# Nothing goes to plan.



## postman (2 May 2020)

Well today the bedroom should have been finished. But it's not. First of all the filler i used needed an extra coat to block it out. Never mind a better finish, or so i thought. My wall brushes have seen better days, but i thought they would do the job. No for some reason today the brush dragged and rolled some of the paint in places,, maybe it had not dried enough,but the weather has been dry. So i can see the brush strokes on the walls and ceiling in places. Me being me off i went to buy another four inch brush..Got to Homebase and not a four inch brush to be seen. So a three inch has to do.
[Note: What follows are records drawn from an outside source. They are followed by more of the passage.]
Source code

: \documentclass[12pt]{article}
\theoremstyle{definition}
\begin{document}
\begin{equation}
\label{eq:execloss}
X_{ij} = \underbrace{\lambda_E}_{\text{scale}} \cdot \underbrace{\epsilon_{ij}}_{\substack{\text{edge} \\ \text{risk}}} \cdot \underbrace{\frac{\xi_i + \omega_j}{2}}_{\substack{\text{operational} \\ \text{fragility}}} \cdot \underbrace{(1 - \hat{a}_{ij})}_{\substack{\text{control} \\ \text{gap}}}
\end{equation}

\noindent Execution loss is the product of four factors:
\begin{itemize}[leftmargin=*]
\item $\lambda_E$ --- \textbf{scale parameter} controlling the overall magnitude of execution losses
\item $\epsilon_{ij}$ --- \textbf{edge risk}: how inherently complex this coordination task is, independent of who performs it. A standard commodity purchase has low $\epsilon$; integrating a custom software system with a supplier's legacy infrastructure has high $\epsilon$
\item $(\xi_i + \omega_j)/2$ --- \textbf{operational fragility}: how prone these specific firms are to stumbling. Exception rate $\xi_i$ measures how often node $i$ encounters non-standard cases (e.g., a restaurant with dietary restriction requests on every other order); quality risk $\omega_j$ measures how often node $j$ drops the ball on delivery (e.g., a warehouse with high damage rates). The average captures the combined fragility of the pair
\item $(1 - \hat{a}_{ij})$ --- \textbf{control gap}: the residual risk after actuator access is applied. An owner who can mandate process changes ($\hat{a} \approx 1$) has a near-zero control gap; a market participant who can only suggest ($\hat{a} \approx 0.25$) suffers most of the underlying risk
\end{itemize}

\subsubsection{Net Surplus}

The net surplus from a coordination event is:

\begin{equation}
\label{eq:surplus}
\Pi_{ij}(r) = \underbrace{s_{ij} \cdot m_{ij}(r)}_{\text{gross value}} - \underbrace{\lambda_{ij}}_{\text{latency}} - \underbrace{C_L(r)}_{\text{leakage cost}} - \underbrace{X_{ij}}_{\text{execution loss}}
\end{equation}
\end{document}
So a day off tomorrow let the paint harden off,,and as soon as the sun gets in to the back about 11-00 ish,off i will go again Fourth coat.It should look good.


----------



## screenman (2 May 2020)

Had to 6 cost a wall yesterday, normally only buy paint from a trade center this one came from Wickes, I will bet they do not post my review.


----------



## roadrash (2 May 2020)

seems a lot of folk decorating at the moment , we (read that as I) are working through the house , I am currently painting the hall stairs and landing, I don't mind emulsioning but I hate glossing .


----------



## Levo-Lon (2 May 2020)

roadrash said:


> seems a lot of folk decorating at the moment , we (read that as I) are working through the house , I am currently painting the hall stairs and landing, I don't mind emulsioning but I hate glossing .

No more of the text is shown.